Episode 03 – “Theoretical Dolphin Kick”
So I guess I was wrong in my previous impression when I said my prediction was wrong. To set the record straight once and for all, Kou joined the swim club to be the manager (like I had first predicted).
It’s shame because I would like to see her in a swimsuit. Or you know, just to see her swim at least. This episode, the three childhood friends begin to get desperate as the club requires a fifth member to be able to do anything remotely official, like use the club funds to pay for indoor pool usage in the off season. Now who could possibly want to join?
Another boy with a feminine name, of course! At least, that’s Nagisa’s modus operandi as he searches out a perfect candidate. In his quest, he stumbles upon Rei Ryuugazaki (CV: Daisuke Hirakawa, Makoto from School Days), a pole vaulter who uses the magic of physics in his jumps. However, his coach tells him that if he relies on calculations to do his jumps, he’ll never improve. It’s an interesting philosophy that they each both have, but the coach is right. There are things, like heart and spirit, that math simply can’t account for in sports.

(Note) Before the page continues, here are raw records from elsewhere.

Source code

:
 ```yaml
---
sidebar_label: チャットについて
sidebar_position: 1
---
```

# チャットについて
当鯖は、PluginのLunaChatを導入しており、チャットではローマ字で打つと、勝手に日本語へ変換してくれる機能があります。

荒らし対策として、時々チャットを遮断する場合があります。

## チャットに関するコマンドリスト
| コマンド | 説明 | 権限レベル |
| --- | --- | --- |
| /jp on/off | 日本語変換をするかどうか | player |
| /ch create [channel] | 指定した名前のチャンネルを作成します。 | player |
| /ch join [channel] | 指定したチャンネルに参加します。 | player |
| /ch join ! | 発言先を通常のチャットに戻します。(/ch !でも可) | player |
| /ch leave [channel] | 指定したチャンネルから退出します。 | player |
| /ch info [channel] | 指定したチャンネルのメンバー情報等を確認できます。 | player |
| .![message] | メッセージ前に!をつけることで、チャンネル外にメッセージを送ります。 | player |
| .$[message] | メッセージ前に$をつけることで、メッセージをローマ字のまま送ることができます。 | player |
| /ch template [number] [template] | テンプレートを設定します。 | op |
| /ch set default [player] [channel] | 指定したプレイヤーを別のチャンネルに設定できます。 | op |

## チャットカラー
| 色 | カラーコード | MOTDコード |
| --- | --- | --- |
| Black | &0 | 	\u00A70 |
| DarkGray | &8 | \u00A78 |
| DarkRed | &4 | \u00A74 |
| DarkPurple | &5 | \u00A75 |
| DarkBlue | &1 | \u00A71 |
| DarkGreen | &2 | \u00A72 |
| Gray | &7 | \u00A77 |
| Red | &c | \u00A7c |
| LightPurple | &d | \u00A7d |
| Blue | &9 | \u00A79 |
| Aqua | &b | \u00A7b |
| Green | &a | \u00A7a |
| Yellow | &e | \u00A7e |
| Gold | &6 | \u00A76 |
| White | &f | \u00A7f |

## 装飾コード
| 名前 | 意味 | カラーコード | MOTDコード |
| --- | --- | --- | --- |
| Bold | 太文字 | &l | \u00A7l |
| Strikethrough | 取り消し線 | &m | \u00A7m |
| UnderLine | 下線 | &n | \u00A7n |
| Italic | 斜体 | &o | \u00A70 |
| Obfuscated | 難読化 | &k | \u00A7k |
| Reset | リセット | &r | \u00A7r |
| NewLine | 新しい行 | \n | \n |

In the end, Rei officially joins the swim club (after an embarrassing show of not being able to swim). He’s essentially the complete opposite of Haru, who does everything by sheer intuition. One’s like a robot and the other is like an animal. Rei sees something beautiful in the way Haru swims, and I must agree. And not just with Haru, but with everyone. KyoAni has really outdone themselves with the animation, as it looks (arguably) looks better than real swimming in a lot of ways. Also, the title of the series makes much more sense now. Sure, we all knew that it referred to freestyle, but it’s also representative of the “free style” of swimming that Haru does, which is something that is completely natural. Soul swimming, if you will.
As for the whole fanservice argument, I think anime will always rely on it to garner a bigger audience, and now, the anime industry has proven itself capable of appealing to both genders. Still, I can’t see why a girl who has zero interest in sports or swimming would want to watch Free!. Also, in terms of what’s “worse” between traditional male-directed fanservice and what’s seen in Free!, I would say one is definitely more realistic than the other. With ridiculously proportioned anime girls, they’re so hyper-idealized that I’m pretty sure no one in their right mind (man or woman) would or should expect real women to look like that. With the guys in Free! though, there are (lots of atheltic) guys in the world who look like that, and I guess guys feel threatened and insecure about themselves. Still, shout out to those real life buff guys for being fine and taking care of their bodies. Definitely, much more than I can say about myself.